Managing the built-in en-US dictionary

The en-US build of Firefox includes a built-in Hunspell dictionary based on the SCOWL dataset. This document describes the process to add new words to the dictionary, or update it to the current upstream version.

For more information about Hunspell or the affix file format, you can check the Ubuntu man page for hunspell.

Requesting to add new words to the en-US dictionary

If you’d like to add new words to the dictionary, you can add your request to this bug:

  • Include all possible forms, e.g. plural and genitive forms for nouns, different tenses for verbs.

  • Try to provide information on the terms you want to add, in particular references to external sources that confirm the usage of the term (e.g. Merriam-Webster or Oxford online dictionaries).

Note

If you’re fixing the existing bug with pending requests, make sure to file a new bug and move the alias enus-dictionary (in the Details section) from the old bug to the new one.

Adding new words to the en-US dictionary

This section describes the process for adding new words to the dictionary:

  1. Get a clone of the firefox repository (see Firefox Contributors’ Quick Reference), if you don’t already have one, and make sure you can build it successfully.

  2. Move in the dictionary sources directory using this command: cd extensions/spellcheck/locales/en-US/hunspell/dictionary-sources.

  3. Identify the current version of SCOWL by checking the file README_en_US.txt: near the top of the file there is a line similar to Version rel-2026.02.25, where rel-2026.02.25 is the upstream SCOWL release tag.

  4. Clone the upstream SCOWL repository into the working directory and check out the tag matching that version:

    git clone https://github.com/en-wl/wordlist scowl
    cd scowl
    git checkout rel-YYYY.MM.DD
    cd ..
    

    SCOWLv2 requires Python 3.7+ and SQLite 3.33+.

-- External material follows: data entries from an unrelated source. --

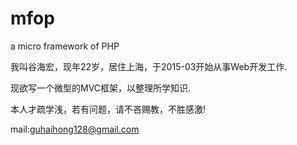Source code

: # mfop

a micro framework of PHP

我叫谷海宏，现年22岁，居住上海，于2015-03开始从事Web开发工作.

现欲写一个微型的MVC框架，以整理所学知识.

本人才疏学浅，若有问题，请不吝赐教，不胜感激!

mail:guhaihong128@gmail.com
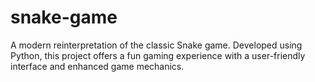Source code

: # snake-game
A modern reinterpretation of the classic Snake game. Developed using Python, this project offers a fun gaming experience with a user-friendly interface and enhanced game mechanics.
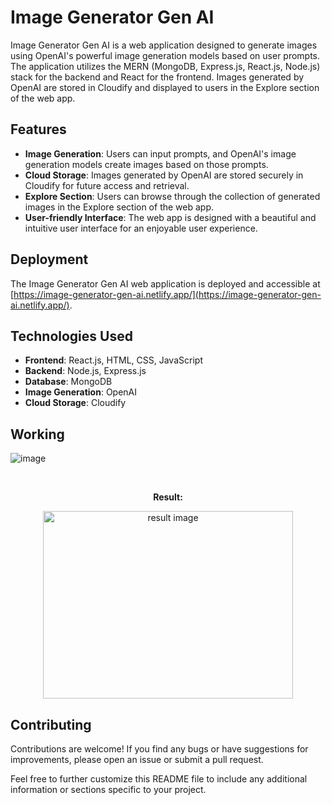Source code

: # Image Generator Gen AI

Image Generator Gen AI is a web application designed to generate images using OpenAI's powerful image generation models based on user prompts. The application utilizes the MERN (MongoDB, Express.js, React.js, Node.js) stack for the backend and React for the frontend. Images generated by OpenAI are stored in Cloudify and displayed to users in the Explore section of the web app.

## Features

- **Image Generation**: Users can input prompts, and OpenAI's image generation models create images based on those prompts.
- **Cloud Storage**: Images generated by OpenAI are stored securely in Cloudify for future access and retrieval.
- **Explore Section**: Users can browse through the collection of generated images in the Explore section of the web app.
- **User-friendly Interface**: The web app is designed with a beautiful and intuitive user interface for an enjoyable user experience.

## Deployment

The Image Generator Gen AI web application is deployed and accessible at [https://image-generator-gen-ai.netlify.app/](https://image-generator-gen-ai.netlify.app/).

## Technologies Used

- **Frontend**: React.js, HTML, CSS, JavaScript
- **Backend**: Node.js, Express.js
- **Database**: MongoDB
- **Image Generation**: OpenAI
- **Cloud Storage**: Cloudify

## Working

![image](https://github.com/samad-mohammed/genAI-image-generator-MERN/assets/129748059/28ec2def-9608-4786-b491-66b8604292dc)

<br/>
<p align="center"><strong>Result:</strong></p>
<p align="center"><img src="https://github.com/samad-mohammed/genAI-image-generator-MERN/assets/129748059/7f9b455f-b73e-45c2-9a4b-ced68b4e04d7" alt="result image" width="400" height="300"></p>

## Contributing

Contributions are welcome! If you find any bugs or have suggestions for improvements, please open an issue or submit a pull request.

Feel free to further customize this README file to include any additional information or sections specific to your project.
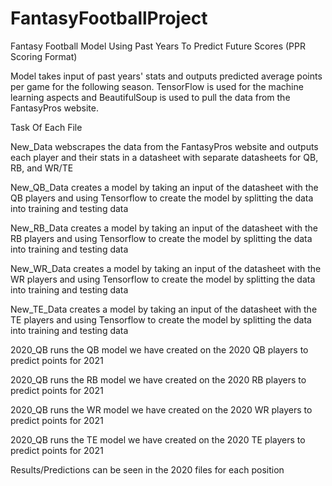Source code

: # FantasyFootballProject

Fantasy Football Model Using Past Years To Predict Future Scores (PPR Scoring Format)

Model takes input of past years' stats and outputs predicted average points per game for the following season. TensorFlow is used for the machine learning aspects and BeautifulSoup is used to pull the data from the FantasyPros website.

Task Of Each File

New_Data webscrapes the data from the FantasyPros website and outputs each player and their stats in a datasheet with separate datasheets for QB, RB, and WR/TE

New_QB_Data creates a model by taking an input of the datasheet with the QB players and using Tensorflow to create the model by splitting the data into training and testing data

New_RB_Data creates a model by taking an input of the datasheet with the RB players and using Tensorflow to create the model by splitting the data into training and testing data

New_WR_Data creates a model by taking an input of the datasheet with the WR players and using Tensorflow to create the model by splitting the data into training and testing data

New_TE_Data creates a model by taking an input of the datasheet with the TE players and using Tensorflow to create the model by splitting the data into training and testing data

2020_QB runs the QB model we have created on the 2020 QB players to predict points for 2021

2020_QB runs the RB model we have created on the 2020 RB players to predict points for 2021

2020_QB runs the WR model we have created on the 2020 WR players to predict points for 2021

2020_QB runs the TE model we have created on the 2020 TE players to predict points for 2021

Results/Predictions can be seen in the 2020 files for each position

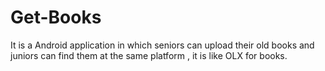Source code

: # Get-Books
It is a Android application in which seniors can upload their old books and juniors can find them at the same platform , it is like OLX for books.
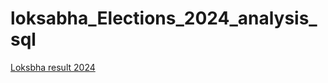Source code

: # loksabha_Elections_2024_analysis_sql
[Loksbha result 2024](https://github.com/22bsm019-AnkitGopi/loksbha_Elections_2024_analysis_sql/blob/main/final_image.jpg)
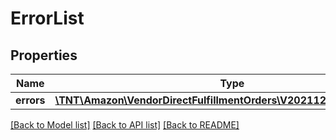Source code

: # ErrorList

## Properties
Name | Type | Description | Notes
------------ | ------------- | ------------- | -------------
**errors** | [**\TNT\Amazon\VendorDirectFulfillmentOrders\V20211228\Model\Error[]**](Error.md) |  | 

[[Back to Model list]](../README.md#documentation-for-models) [[Back to API list]](../README.md#documentation-for-api-endpoints) [[Back to README]](../README.md)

  5. There’s a special script used for editing dictionaries. The script only works if you have the environment variable EDITOR set to the executable of an editor program; if you don’t have it set, you can use EDITOR=vim sh edit-dictionary.sh to edit using vim (or you can substitute it with another editor), or you can just type sh edit-dictionary.sh if you have an EDITOR already specified.

    Copy and paste the full list of words, then save and quit the editor. It’s not necessary to put the words in alphabetical order, as it will be corrected by the script.

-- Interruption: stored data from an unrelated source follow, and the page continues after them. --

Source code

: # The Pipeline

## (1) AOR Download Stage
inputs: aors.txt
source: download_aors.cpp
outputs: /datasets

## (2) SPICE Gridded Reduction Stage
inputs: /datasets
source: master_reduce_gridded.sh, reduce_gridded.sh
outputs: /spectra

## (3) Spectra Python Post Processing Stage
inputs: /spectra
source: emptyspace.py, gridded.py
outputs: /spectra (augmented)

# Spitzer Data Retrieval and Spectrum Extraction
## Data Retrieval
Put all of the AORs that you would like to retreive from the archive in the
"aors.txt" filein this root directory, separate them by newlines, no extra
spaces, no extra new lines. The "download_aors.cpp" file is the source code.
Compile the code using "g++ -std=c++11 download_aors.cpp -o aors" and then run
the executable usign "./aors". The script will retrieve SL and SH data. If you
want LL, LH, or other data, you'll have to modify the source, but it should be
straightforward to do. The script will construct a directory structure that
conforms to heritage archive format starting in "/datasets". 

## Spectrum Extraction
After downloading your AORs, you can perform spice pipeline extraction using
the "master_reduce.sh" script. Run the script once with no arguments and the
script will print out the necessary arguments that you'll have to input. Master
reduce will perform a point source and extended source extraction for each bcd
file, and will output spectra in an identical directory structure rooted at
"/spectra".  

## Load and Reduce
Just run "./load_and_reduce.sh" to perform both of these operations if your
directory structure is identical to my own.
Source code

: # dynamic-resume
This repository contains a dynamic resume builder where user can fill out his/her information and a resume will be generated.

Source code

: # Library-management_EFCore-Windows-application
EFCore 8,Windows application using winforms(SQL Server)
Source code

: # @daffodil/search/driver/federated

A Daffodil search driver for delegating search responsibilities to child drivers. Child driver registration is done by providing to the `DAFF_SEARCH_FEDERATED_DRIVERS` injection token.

    Note: you might need to install aspell on your system (e.g. via brew install aspell on macOS).

  6. Run the script sh make-new-dict.sh to generate a new dictionary and make sure it runs without errors. For more details on this script, see the make-new-dict.sh section.

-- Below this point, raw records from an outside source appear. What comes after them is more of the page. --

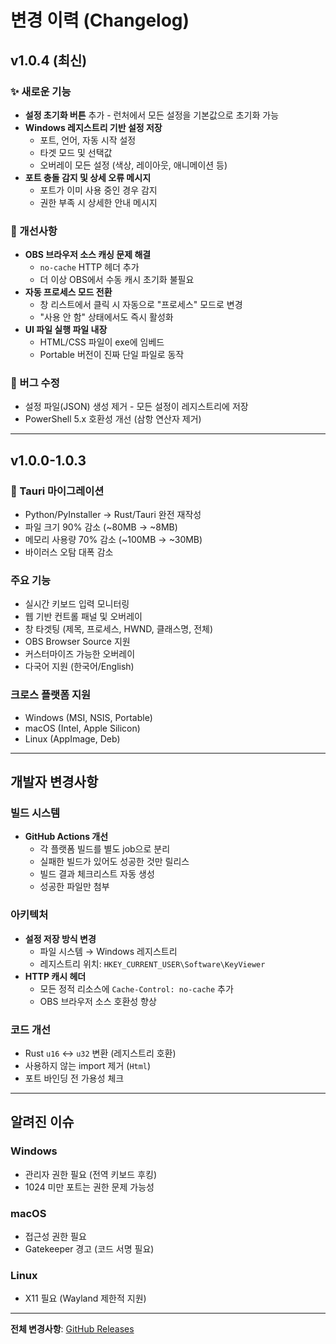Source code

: # 변경 이력 (Changelog)

## v1.0.4 (최신)

### ✨ 새로운 기능
- **설정 초기화 버튼** 추가 - 런처에서 모든 설정을 기본값으로 초기화 가능
- **Windows 레지스트리 기반 설정 저장**
  - 포트, 언어, 자동 시작 설정
  - 타겟 모드 및 선택값
  - 오버레이 모든 설정 (색상, 레이아웃, 애니메이션 등)
- **포트 충돌 감지 및 상세 오류 메시지**
  - 포트가 이미 사용 중인 경우 감지
  - 권한 부족 시 상세한 안내 메시지

### 🔧 개선사항
- **OBS 브라우저 소스 캐싱 문제 해결**
  - `no-cache` HTTP 헤더 추가
  - 더 이상 OBS에서 수동 캐시 초기화 불필요
- **자동 프로세스 모드 전환**
  - 창 리스트에서 클릭 시 자동으로 "프로세스" 모드로 변경
  - "사용 안 함" 상태에서도 즉시 활성화
- **UI 파일 실행 파일 내장**
  - HTML/CSS 파일이 exe에 임베드
  - Portable 버전이 진짜 단일 파일로 동작

### 🐛 버그 수정
- 설정 파일(JSON) 생성 제거 - 모든 설정이 레지스트리에 저장
- PowerShell 5.x 호환성 개선 (삼항 연산자 제거)

---

## v1.0.0-1.0.3

### 🎉 Tauri 마이그레이션
- Python/PyInstaller → Rust/Tauri 완전 재작성
- 파일 크기 90% 감소 (~80MB → ~8MB)
- 메모리 사용량 70% 감소 (~100MB → ~30MB)
- 바이러스 오탐 대폭 감소

### 주요 기능
- 실시간 키보드 입력 모니터링
- 웹 기반 컨트롤 패널 및 오버레이
- 창 타겟팅 (제목, 프로세스, HWND, 클래스명, 전체)
- OBS Browser Source 지원
- 커스터마이즈 가능한 오버레이
- 다국어 지원 (한국어/English)

### 크로스 플랫폼 지원
- Windows (MSI, NSIS, Portable)
- macOS (Intel, Apple Silicon)
- Linux (AppImage, Deb)

---

## 개발자 변경사항

### 빌드 시스템
- **GitHub Actions 개선**
  - 각 플랫폼 빌드를 별도 job으로 분리
  - 실패한 빌드가 있어도 성공한 것만 릴리스
  - 빌드 결과 체크리스트 자동 생성
  - 성공한 파일만 첨부

### 아키텍처
- **설정 저장 방식 변경**
  - 파일 시스템 → Windows 레지스트리
  - 레지스트리 위치: `HKEY_CURRENT_USER\Software\KeyViewer`
- **HTTP 캐시 헤더**
  - 모든 정적 리소스에 `Cache-Control: no-cache` 추가
  - OBS 브라우저 소스 호환성 향상

### 코드 개선
- Rust `u16` ↔ `u32` 변환 (레지스트리 호환)
- 사용하지 않는 import 제거 (`Html`)
- 포트 바인딩 전 가용성 체크

---

## 알려진 이슈

### Windows
- 관리자 권한 필요 (전역 키보드 후킹)
- 1024 미만 포트는 권한 문제 가능성

### macOS
- 접근성 권한 필요
- Gatekeeper 경고 (코드 서명 필요)

### Linux
- X11 필요 (Wayland 제한적 지원)

---

**전체 변경사항**: [GitHub Releases](https://github.com/YOUR_USERNAME/keyviewer/releases)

  7. Run sh verify-new-dict.sh to sanity-check the regenerated dictionary (see the verify-new-dict.sh section). The script must report Errors: 0 before proceeding.

  8. If everything looks correct, use sh install-new-dict.sh to copy the generated file in the right position.

  9. Build Firefox and test your updated dictionary. Once you’re satisfied, use the process described in To write a patch to create a patch.

Note that the update script will modify 2 versions of the dictionary, and both need to be committed:

  • en-US.dic: the dictionary actually shipping in the build, it uses ISO-8859-1 encoding.

  • utf8/en-US.dic: a version of the same dictionary with UTF-8 encoding. This is used to work around issues with Phabricator, and it allows to display actual changes in the diff.

Exclude words from suggestions

It’s possible to completely exclude words from suggested alternatives by adding an affix rule ! at the end of the definition in the .dic file. For example:

  • bum would be changed to bum/! (note the additional forward slash).

  • bum/MS would be changed to bum/MS!.

In order to exclude a word from suggestions, follow the instructions available in Adding new words to the en-US dictionary. Instead of running the edit-dictionary.sh script (point 5), use a text editor to edit the file en-US.dic directly, then proceed with the remaining instructions.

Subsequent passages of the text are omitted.